# Soundbar for monitor/ Laptop ? [low to mid price range ]



## lZKoce (Jan 9, 2016)

Hi all,

I hope you have a great weekend. I've been observing my listening habits and came to the conclusion I want to get a soundbar on/below/side the monitor or laptop screen. I don't want to break the bank, so I would like to ask if some of you have used a fairly priced model. I don't expect wonders from 40 dollars soundbar, so sound quality is not the biggest priority. More like convenience and ease of use.

I saw some low-priced models from Dell: like AX510 , AC511 and other models as well, but those seem to be only compatible with limited range of Dell monitors. It will work of course, but will it fit ?

I see Logitech and Philips make some models as well.

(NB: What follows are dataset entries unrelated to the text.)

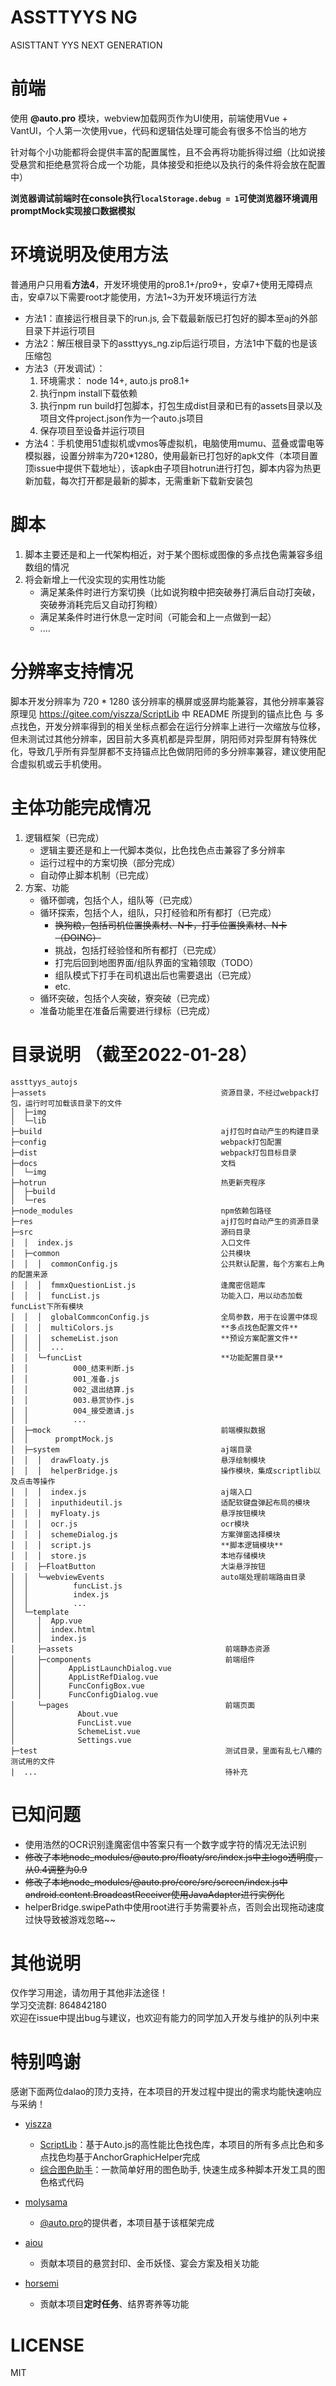 # ASSTTYYS NG
ASISTTANT YYS NEXT GENERATION

# 前端
使用 **@auto.pro** 模块，webview加载网页作为UI使用，前端使用Vue + VantUI，个人第一次使用vue，代码和逻辑估处理可能会有很多不恰当的地方

针对每个小功能都将会提供丰富的配置属性，且不会再将功能拆得过细（比如说接受悬赏和拒绝悬赏将合成一个功能，具体接受和拒绝以及执行的条件将会放在配置中）

**浏览器调试前端时在console执行```localStorage.debug = 1```可使浏览器环境调用promptMock实现接口数据模拟**

# 环境说明及使用方法
普通用户只用看**方法4**，开发环境使用的pro8.1+/pro9+，安卓7+使用无障碍点击，安卓7以下需要root才能使用，方法1~3为开发环境运行方法
- 方法1：直接运行根目录下的run.js, 会下载最新版已打包好的脚本至aj的外部目录下并运行项目
- 方法2：解压根目录下的assttyys_ng.zip后运行项目，方法1中下载的也是该压缩包
- 方法3（开发调试）：
   1. 环境需求： node 14+, auto.js pro8.1+
   2. 执行npm install下载依赖
   3. 执行npm run build打包脚本，打包生成dist目录和已有的assets目录以及项目文件project.json作为一个auto.js项目
   4. 保存项目至设备并运行项目
- 方法4：手机使用51虚拟机或vmos等虚拟机，电脑使用mumu、蓝叠或雷电等模拟器，设置分辨率为720*1280，使用最新已打包好的apk文件（本项目置顶issue中提供下载地址），该apk由子项目hotrun进行打包，脚本内容为热更新加载，每次打开都是最新的脚本，无需重新下载新安装包


# 脚本
1. 脚本主要还是和上一代架构相近，对于某个图标或图像的多点找色需兼容多组数组的情况
2. 将会新增上一代没实现的实用性功能
   - 满足某条件时进行方案切换（比如说狗粮中把突破券打满后自动打突破，突破券消耗完后又自动打狗粮）
   - 满足某条件时进行休息一定时间（可能会和上一点做到一起）
   - ....

# 分辨率支持情况
脚本开发分辨率为 720 * 1280 该分辨率的横屏或竖屏均能兼容，其他分辨率兼容原理见 <https://gitee.com/yiszza/ScriptLib> 中 README 所提到的锚点比色 与 多点找色，开发分辨率得到的相关坐标点都会在运行分辨率上进行一次缩放与位移，但未测试过其他分辨率，因目前大多真机都是异型屏，阴阳师对异型屏有特殊优化，导致几乎所有异型屏都不支持锚点比色做阴阳师的多分辨率兼容，建议使用配合虚拟机或云手机使用。

# 主体功能完成情况
1. 逻辑框架（已完成）
   - 逻辑主要还是和上一代脚本类似，比色找色点击兼容了多分辨率
   - 运行过程中的方案切换（部分完成）
   - 自动停止脚本机制（已完成）
2. 方案、功能
   - 循环御魂，包括个人，组队等（已完成）
   - 循环探索，包括个人，组队，只打经验和所有都打（已完成）
      - ~~换狗粮，包括司机位置换素材、N卡，打手位置换素材、N卡（DOING）~~
      - 挑战，包括打经验怪和所有都打（已完成）
      - 打完后回到地图界面/组队界面的宝箱领取（TODO）
      - 组队模式下打手在司机退出后也需要退出（已完成）
      - etc.
   - 循环突破，包括个人突破，寮突破（已完成）
   - 准备功能里在准备后需要进行绿标（已完成）

# 目录说明 （截至2022-01-28）
```
assttyys_autojs
├─assets                                       资源目录，不经过webpack打包，运行时可加载该目录下的文件
│  ├─img                                       
│  └─lib
├─build                                        aj打包时自动产生的构建目录
├─config                                       webpack打包配置
├─dist                                         webpack打包目标目录
├─docs                                         文档
│  └─img
├─hotrun                                       热更新壳程序
│  ├─build
│  └─res
├─node_modules                                 npm依赖包路径
├─res                                          aj打包时自动产生的资源目录
├─src                                          源码目录
│  │  index.js                                 入口文件
│  ├─common                                    公共模块
│  │  │  commonConfig.js                       公共默认配置，每个方案右上角的配置来源
│  │  │  fmmxQuestionList.js                   逢魔密信题库
│  │  │  funcList.js                           功能入口，用以动态加载funcList下所有模块
│  │  │  globalCommconConfig.js                全局参数，用于在设置中体现
│  │  │  multiColors.js                        **多点找色配置文件**
│  │  │  schemeList.json                       **预设方案配置文件**
│  │  │  ...
│  │  └─funcList                               **功能配置目录**
│  │          000_结束判断.js
│  │          001_准备.js
│  │          002_退出结算.js
│  │          003.悬赏协作.js
│  │          004_接受邀请.js
│  │          ...
│  ├─mock                                      前端模拟数据
│  │      promptMock.js
│  ├─system                                    aj端目录
│  │  │  drawFloaty.js                         悬浮绘制模块
│  │  │  helperBridge.js                       操作模块，集成scriptlib以及点击等操作
│  │  │  index.js                              aj端入口
│  │  │  inputhideutil.js                      适配软键盘弹起布局的模块
│  │  │  myFloaty.js                           悬浮按钮模块
│  │  │  ocr.js                                ocr模块
│  │  │  schemeDialog.js                       方案弹窗选择模块
│  │  │  script.js                             **脚本逻辑模块**
│  │  │  store.js                              本地存储模块
│  │  ├─FloatButton                            大柒悬浮按钮
│  │  └─webviewEvents                          auto端处理前端路由目录
│  │          funcList.js
│  │          index.js
│  │          ...
│  └─template
│     │  App.vue
│     │  index.html
│     │  index.js
│     ├─assets                                  前端静态资源
│     ├─components                              前端组件
│     │      AppListLaunchDialog.vue
│     │      AppListRefDialog.vue
│     │      FuncConfigBox.vue
│     │      FuncConfigDialog.vue
│     └─pages                                   前端页面
│              About.vue
│              FuncList.vue
│              SchemeList.vue
│              Settings.vue
├─test                                          测试目录，里面有乱七八糟的测试用的文件
|  ...                                          待补充
```

# 已知问题
- 使用浩然的OCR识别逢魔密信中答案只有一个数字或字符的情况无法识别
- ~~修改了本地node_modules/@auto.pro/floaty/src/index.js中主logo透明度，从0.4调整为0.9~~
- ~~修改了本地node_modules/@auto.pro/core/src/screen/index.js中android.content.BroadcastReceiver使用JavaAdapter进行实例化~~
- helperBridge.swipePath中使用root进行手势需要补点，否则会出现拖动速度过快导致被游戏忽略~~

# 其他说明
仅作学习用途，请勿用于其他非法途径！<br/>
学习交流群: 864842180<br/>
欢迎在issue中提出bug与建议，也欢迎有能力的同学加入开发与维护的队列中来

# 特别鸣谢
感谢下面两位dalao的顶力支持，在本项目的开发过程中提出的需求均能快速响应与采纳！
- [yiszza](https://gitee.com/yiszza)
  - [ScriptLib](https://gitee.com/yiszza/ScriptLib)：基于Auto.js的高性能比色找色库，本项目的所有多点比色和多点找色均基于AnchorGraphicHelper完成
  - [综合图色助手](https://gitee.com/yiszza/ScriptGraphicHelper)：一款简单好用的图色助手, 快速生成多种脚本开发工具的图色格式代码
- [molysama](https://github.com/molysama)
  - [@auto.pro](https://github.com/molysama/auto.pro)的提供者，本项目基于该框架完成

- [aiou](https://gitee.com/LIUAWEIO)
  - 贡献本项目的悬赏封印、金币妖怪、宴会方案及相关功能

- [horsemi](https://gitee.com/horsemi)
  - 贡献本项目**定时任务**、结界寄养等功能

# LICENSE
MIT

Have you had experience with soundbars for PC ? How did it go ?


----------



## MIRTAZAPINE (Jan 9, 2016)

My only experience from soundbars are those from tvs and their huge. They sound much better than tv speakers. Those soundbars you showed are much more smaller so I don't know how good they sound.

Have you considered normal bookshelves speaker instead? They should give you better sound since you said you want them at the side of the screen.


----------



## P4-630 (Jan 9, 2016)

I would recommend a speaker system with subwoofer, not expensive and very good sound:
I got this set for my laptop:





http://www.logitech.com/en-us/product/speaker-system-z323?crid=47

Edit: If you want just one speaker, I'd look into Bose speakers, they might not be cheap but the sound is good, we have a Bose Solo under the tv, very happy with it.


----------



## jboydgolfer (Jan 9, 2016)

i must have 2 or 3 new or VERY close to new speaker sets that are small enough, or near enough to the size to be used with a ...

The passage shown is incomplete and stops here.